» WHAT THIS TASK INVOLVES
Each line that has the string "typename" must be copied from the records below.

» SUPPLIED DATA
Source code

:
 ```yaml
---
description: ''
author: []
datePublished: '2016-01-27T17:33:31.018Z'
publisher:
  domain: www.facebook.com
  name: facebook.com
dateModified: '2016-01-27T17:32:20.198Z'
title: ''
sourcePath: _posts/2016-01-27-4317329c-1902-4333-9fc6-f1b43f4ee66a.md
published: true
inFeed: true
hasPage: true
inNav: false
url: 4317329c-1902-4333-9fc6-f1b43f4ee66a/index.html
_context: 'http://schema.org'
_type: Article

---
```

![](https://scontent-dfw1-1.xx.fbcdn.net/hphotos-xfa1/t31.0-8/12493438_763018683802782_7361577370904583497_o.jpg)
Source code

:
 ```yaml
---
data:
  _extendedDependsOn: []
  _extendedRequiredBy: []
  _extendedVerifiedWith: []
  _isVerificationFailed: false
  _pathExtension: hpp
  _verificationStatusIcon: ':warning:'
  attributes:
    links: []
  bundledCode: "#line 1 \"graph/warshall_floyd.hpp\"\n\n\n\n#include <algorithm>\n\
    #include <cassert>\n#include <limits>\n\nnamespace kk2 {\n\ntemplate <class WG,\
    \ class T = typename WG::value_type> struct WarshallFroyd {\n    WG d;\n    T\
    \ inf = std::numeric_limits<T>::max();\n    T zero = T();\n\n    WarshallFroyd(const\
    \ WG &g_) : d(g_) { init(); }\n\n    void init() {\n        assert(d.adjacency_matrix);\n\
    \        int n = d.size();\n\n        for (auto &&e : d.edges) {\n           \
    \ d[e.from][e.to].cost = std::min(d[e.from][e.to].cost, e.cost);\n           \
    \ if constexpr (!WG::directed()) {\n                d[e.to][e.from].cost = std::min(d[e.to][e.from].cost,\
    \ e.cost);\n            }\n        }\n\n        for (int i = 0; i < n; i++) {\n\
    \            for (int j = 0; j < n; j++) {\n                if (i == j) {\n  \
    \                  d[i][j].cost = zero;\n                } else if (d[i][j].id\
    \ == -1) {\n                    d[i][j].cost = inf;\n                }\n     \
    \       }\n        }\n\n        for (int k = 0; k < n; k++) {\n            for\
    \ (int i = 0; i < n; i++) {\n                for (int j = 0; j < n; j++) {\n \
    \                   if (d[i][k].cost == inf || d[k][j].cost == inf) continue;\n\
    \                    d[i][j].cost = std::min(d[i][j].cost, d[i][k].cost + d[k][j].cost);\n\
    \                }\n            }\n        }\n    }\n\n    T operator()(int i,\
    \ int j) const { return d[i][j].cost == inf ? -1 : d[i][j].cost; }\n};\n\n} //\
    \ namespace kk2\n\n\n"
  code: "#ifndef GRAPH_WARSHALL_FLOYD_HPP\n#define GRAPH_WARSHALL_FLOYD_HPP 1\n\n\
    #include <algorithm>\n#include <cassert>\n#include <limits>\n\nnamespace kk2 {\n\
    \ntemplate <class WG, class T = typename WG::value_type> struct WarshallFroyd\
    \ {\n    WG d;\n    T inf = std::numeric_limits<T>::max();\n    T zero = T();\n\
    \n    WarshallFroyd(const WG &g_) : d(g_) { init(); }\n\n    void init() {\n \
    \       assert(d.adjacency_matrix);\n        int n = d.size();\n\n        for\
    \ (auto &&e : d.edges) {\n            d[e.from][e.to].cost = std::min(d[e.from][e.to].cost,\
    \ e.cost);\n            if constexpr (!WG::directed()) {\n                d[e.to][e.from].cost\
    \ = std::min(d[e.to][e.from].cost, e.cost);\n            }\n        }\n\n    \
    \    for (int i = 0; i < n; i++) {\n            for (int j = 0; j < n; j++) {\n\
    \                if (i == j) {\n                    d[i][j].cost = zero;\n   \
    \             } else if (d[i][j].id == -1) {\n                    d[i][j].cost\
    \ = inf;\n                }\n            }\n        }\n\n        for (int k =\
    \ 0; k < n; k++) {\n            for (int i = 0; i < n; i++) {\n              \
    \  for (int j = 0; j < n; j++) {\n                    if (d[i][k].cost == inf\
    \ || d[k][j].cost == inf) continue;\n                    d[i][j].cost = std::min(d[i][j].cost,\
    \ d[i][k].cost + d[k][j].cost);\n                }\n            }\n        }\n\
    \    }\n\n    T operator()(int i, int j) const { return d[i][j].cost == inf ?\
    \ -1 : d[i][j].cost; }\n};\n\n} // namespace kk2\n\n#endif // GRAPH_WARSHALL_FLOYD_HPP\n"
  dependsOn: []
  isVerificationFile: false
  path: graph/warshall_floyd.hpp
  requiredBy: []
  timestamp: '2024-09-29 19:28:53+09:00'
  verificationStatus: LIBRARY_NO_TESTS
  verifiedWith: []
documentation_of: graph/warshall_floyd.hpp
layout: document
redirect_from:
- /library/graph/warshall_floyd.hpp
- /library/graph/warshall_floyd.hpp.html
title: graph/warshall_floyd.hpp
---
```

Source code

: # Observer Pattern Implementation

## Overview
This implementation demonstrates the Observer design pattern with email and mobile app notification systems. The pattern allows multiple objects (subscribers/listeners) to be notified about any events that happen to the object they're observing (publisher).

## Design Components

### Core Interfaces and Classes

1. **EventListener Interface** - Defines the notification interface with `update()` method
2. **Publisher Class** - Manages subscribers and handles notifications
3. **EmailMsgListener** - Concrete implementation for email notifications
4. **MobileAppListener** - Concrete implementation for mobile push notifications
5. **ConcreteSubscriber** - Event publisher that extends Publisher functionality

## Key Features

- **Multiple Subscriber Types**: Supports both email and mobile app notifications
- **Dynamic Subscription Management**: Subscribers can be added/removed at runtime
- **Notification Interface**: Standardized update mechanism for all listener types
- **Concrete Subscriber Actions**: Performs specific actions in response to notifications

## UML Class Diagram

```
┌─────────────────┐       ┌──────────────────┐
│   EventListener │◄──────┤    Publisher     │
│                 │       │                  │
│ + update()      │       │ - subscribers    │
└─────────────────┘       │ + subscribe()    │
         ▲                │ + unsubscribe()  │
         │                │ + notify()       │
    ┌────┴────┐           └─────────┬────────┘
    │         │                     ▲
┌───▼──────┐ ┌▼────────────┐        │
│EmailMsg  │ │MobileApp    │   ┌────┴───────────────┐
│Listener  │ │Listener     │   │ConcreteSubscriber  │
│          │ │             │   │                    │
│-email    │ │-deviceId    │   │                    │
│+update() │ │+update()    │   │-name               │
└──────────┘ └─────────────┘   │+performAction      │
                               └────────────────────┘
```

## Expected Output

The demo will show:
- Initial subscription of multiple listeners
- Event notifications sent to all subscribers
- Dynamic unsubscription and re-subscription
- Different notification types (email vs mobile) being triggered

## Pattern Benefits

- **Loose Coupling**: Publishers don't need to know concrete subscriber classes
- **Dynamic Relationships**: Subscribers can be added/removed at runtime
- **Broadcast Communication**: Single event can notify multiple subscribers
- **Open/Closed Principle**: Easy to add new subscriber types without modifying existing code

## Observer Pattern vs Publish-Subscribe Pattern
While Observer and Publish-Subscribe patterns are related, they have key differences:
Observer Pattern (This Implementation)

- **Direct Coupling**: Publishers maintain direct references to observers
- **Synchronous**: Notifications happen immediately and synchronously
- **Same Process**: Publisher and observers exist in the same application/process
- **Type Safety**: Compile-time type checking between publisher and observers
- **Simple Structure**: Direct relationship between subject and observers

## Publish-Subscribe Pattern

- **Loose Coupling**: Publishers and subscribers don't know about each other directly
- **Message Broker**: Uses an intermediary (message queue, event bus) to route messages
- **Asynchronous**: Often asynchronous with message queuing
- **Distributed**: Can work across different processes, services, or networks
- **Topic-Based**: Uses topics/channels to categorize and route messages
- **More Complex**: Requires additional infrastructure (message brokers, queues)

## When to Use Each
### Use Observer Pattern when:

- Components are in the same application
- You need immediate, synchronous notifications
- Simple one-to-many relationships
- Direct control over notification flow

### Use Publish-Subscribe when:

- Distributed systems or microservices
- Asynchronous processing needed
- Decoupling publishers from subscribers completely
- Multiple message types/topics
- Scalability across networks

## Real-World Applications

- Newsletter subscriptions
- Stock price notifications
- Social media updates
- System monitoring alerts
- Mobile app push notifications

==

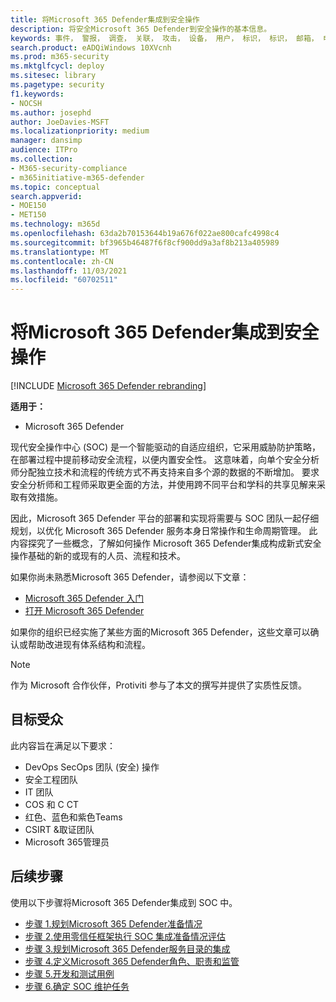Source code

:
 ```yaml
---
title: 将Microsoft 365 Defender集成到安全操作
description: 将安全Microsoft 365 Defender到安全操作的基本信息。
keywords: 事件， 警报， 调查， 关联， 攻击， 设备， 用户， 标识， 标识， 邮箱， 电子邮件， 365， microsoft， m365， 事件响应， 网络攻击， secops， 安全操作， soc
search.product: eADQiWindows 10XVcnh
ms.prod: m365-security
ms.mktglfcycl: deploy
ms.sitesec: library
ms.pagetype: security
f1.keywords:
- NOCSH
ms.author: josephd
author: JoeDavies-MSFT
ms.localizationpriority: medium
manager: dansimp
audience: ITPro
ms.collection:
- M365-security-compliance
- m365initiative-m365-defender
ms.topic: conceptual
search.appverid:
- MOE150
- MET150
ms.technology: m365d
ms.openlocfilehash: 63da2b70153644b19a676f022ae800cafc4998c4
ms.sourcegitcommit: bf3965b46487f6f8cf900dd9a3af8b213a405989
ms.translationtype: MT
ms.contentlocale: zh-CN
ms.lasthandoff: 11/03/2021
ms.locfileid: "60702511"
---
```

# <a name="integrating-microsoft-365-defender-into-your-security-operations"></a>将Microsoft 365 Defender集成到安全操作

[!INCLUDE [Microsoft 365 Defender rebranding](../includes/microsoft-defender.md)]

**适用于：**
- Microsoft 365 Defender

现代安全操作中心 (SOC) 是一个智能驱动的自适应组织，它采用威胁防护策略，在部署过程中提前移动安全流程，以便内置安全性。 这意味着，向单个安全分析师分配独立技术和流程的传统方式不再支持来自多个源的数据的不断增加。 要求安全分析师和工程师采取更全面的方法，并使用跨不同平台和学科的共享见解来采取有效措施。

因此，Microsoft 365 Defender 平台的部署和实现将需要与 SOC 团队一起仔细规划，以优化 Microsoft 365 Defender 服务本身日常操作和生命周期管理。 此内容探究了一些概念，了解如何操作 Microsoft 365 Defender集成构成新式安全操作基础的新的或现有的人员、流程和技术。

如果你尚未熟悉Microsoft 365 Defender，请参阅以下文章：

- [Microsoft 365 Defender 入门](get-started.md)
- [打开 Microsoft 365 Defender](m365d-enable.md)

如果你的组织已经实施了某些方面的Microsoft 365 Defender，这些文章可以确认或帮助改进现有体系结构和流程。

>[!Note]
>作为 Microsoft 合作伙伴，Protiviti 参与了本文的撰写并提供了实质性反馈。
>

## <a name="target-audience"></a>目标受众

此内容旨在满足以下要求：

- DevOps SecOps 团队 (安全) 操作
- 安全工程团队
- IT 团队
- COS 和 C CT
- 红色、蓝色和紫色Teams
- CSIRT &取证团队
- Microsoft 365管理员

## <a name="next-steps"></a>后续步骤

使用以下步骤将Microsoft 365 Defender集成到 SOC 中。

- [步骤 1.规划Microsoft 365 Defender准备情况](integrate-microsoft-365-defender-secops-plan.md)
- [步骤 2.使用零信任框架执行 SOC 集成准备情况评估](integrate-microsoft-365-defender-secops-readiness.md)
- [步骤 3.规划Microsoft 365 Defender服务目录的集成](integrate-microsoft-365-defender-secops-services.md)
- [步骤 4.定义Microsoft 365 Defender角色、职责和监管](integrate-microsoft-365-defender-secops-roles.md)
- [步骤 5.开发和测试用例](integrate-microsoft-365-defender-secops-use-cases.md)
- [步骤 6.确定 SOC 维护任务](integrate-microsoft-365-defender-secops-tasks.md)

» ANSWER BELOW
    \ class T = typename WG::value_type> struct WarshallFroyd {\n    WG d;\n    T\
    \ntemplate <class WG, class T = typename WG::value_type> struct WarshallFroyd\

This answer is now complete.